* [Work item]: Your answer must be the lines of the material below, exactly as written, from its first line through the line with "Cada dos semanas", and no pictures.

──────── Entries provided

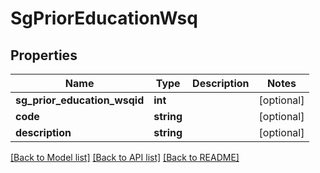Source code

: # SgPriorEducationWsq

## Properties
Name | Type | Description | Notes
------------ | ------------- | ------------- | -------------
**sg_prior_education_wsqid** | **int** |  | [optional] 
**code** | **string** |  | [optional] 
**description** | **string** |  | [optional] 

[[Back to Model list]](../../README.md#documentation-for-models) [[Back to API list]](../../README.md#documentation-for-api-endpoints) [[Back to README]](../../README.md)

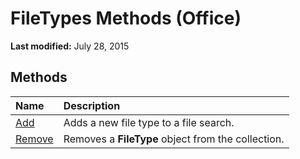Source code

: 
# FileTypes Methods (Office)

 **Last modified:** July 28, 2015


## Methods



|**Name**|**Description**|
|:-----|:-----|
| [Add](4febf3e9-8ed5-b92b-ae0c-e5f804b27039.md)|Adds a new file type to a file search.|
| [Remove](1c2d55c5-9f57-e9aa-f145-3ff61c69fb69.md)|Removes a  **FileType** object from the collection.|
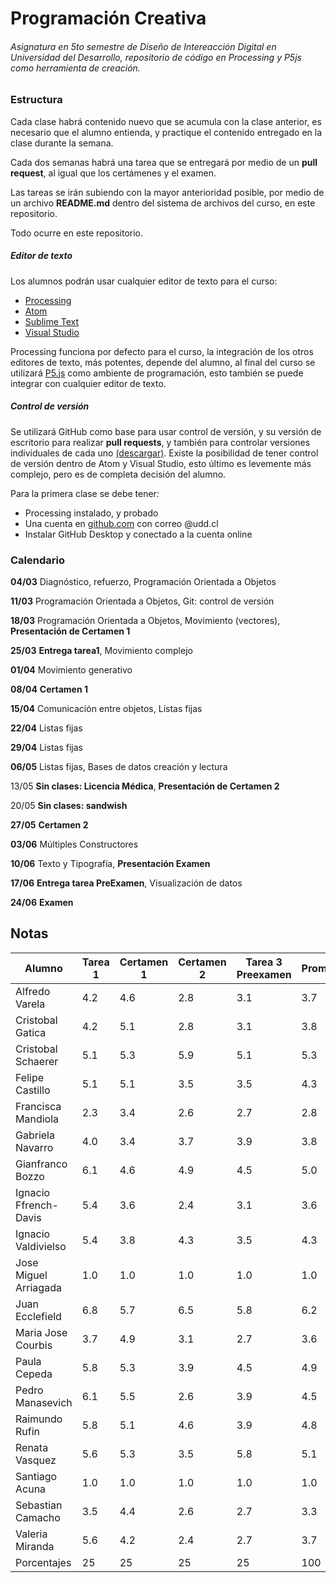 # Programación Creativa
###### Asignatura en 5to semestre de Diseño de Intereacción Digital en Universidad del Desarrollo, repositorio de código en Processing y P5js como herramienta de creación.

### Estructura

Cada clase habrá contenido nuevo que se acumula con la clase anterior, es necesario que el alumno entienda, y practique el contenido entregado en la clase durante la semana.

Cada dos semanas habrá una tarea que se entregará por medio de un **pull request**, al igual que los certámenes y el examen.

Las tareas se irán subiendo con la mayor anterioridad posible, por medio de un archivo **README.md** dentro del sistema de archivos del curso, en este repositorio.

Todo ocurre en este repositorio.

##### **Editor de texto**

Los alumnos podrán usar cualquier editor de texto para el curso:

- [Processing](https://processing.org/download/)
- [Atom](https://atom.io/)
- [Sublime Text](https://www.sublimetext.com/)
- [Visual Studio](https://code.visualstudio.com/)

Processing funciona por defecto para el curso, la integración de los otros editores de texto, más potentes, depende del alumno, al final del curso se utilizará [P5.js](https://p5js.org/download/) como ambiente de programación, esto también se puede integrar con cualquier editor de texto.

##### Control de versión

Se utilizará GitHub como base para usar control de versión, y su versión de escritorio para realizar **pull requests**, y también para controlar versiones individuales de cada uno [(descargar)](https://desktop.github.com/). Existe la posibilidad de tener control de versión dentro de Atom y Visual Studio, esto último es levemente más complejo, pero es de completa decisión del alumno.



Para la primera clase se debe tener:

- Processing instalado, y probado
- Una cuenta en [github.com](https://www.github.com/) con correo @udd.cl
- Instalar GitHub Desktop y conectado a la cuenta online



### Calendario

**04/03** Diagnóstico, refuerzo, Programación Orientada a Objetos

**11/03** Programación Orientada a Objetos, Git: control de versión

**18/03** Programación Orientada a Objetos, Movimiento (vectores), **Presentación de Certamen 1**

**25/03** **Entrega tarea1**, Movimiento complejo

**01/04** Movimiento generativo

**08/04** **Certamen 1**

**15/04** Comunicación entre objetos, Listas fijas

**22/04** Listas fijas

**29/04** Listas fijas

**06/05** Listas fijas, Bases de datos creación y lectura

13/05 **Sin clases: Licencia Médica**, **Presentación de Certamen 2**

20/05 **Sin clases: sandwish**

**27/05** **Certamen 2**

**03/06** Múltiples Constructores

**10/06** Texto y Tipografía, **Presentación Examen**

**17/06** **Entrega tarea PreExamen**, Visualización de datos

**24/06** **Examen**





## Notas

| Alumno           | Tarea 1 | Certamen 1 | Certamen 2 | Tarea 3 Preexamen | Promedio |
| ---------------- | ------- | ---------- | ---------- | ------------- | ----------------- |
| Alfredo Varela   | 4.2     | 4.6        | 2.8 | 3.1 | 3.7 |
| Cristobal Gatica | 4.2     | 5.1        | 2.8 | 3.1 | 3.8 |
| Cristobal Schaerer | 5.1 | 5.3 | 5.9 | 5.1 | 5.3 |
| Felipe Castillo | 5.1 | 5.1 | 3.5 | 3.5 | 4.3 |
| Francisca Mandiola | 2.3 | 3.4 | 2.6 | 2.7 | 2.8 |
| Gabriela Navarro | 4.0 | 3.4 | 3.7 | 3.9 | 3.8 |
| Gianfranco Bozzo | 6.1 | 4.6 | 4.9 | 4.5 | 5.0 |
| Ignacio Ffrench-Davis | 5.4 | 3.6 | 2.4 | 3.1 | 3.6 |
| Ignacio Valdivielso | 5.4 | 3.8 | 4.3 | 3.5 | 4.3 |
| Jose Miguel Arriagada | 1.0 | 1.0 | 1.0 | 1.0 | 1.0 |
| Juan Ecclefield | 6.8 | 5.7 | 6.5 | 5.8 | 6.2 |
| Maria Jose Courbis | 3.7 | 4.9 | 3.1 | 2.7 | 3.6 |
| Paula Cepeda | 5.8 | 5.3 | 3.9 | 4.5 | 4.9 |
| Pedro Manasevich | 6.1 | 5.5 | 2.6 | 3.9 | 4.5 |
| Raimundo Rufin | 5.8 | 5.1 | 4.6 | 3.9 | 4.8 |
| Renata Vasquez | 5.6 | 5.3 | 3.5 | 5.8 | 5.1 |
| Santiago Acuna | 1.0 | 1.0 | 1.0 | 1.0 | 1.0 |
| Sebastian Camacho | 3.5 | 4.4 | 2.6 | 2.7 | 3.3 |
| Valeria Miranda | 5.6 | 4.2 | 2.4 | 2.7 | 3.7 |
| Porcentajes | 25 | 25 | 25 | 25 | 100|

────────────────

* [Result for this task]:
Source code

: # SgPriorEducationWsq

## Properties
Name | Type | Description | Notes
------------ | ------------- | ------------- | -------------
**sg_prior_education_wsqid** | **int** |  | [optional] 
**code** | **string** |  | [optional] 
**description** | **string** |  | [optional] 

[[Back to Model list]](../../README.md#documentation-for-models) [[Back to API list]](../../README.md#documentation-for-api-endpoints) [[Back to README]](../../README.md)

Source code

: 
# FileTypes Methods (Office)

 **Last modified:** July 28, 2015


## Methods



|**Name**|**Description**|
|:-----|:-----|
| [Add](4febf3e9-8ed5-b92b-ae0c-e5f804b27039.md)|Adds a new file type to a file search.|
| [Remove](1c2d55c5-9f57-e9aa-f145-3ff61c69fb69.md)|Removes a  **FileType** object from the collection.|
 # Programación Creativa
###### Asignatura en 5to semestre de Diseño de Intereacción Digital en Universidad del Desarrollo, repositorio de código en Processing y P5js como herramienta de creación.

### Estructura

Cada clase habrá contenido nuevo que se acumula con la clase anterior, es necesario que el alumno entienda, y practique el contenido entregado en la clase durante la semana.

Cada dos semanas habrá una tarea que se entregará por medio de un **pull request**, al igual que los certámenes y el examen.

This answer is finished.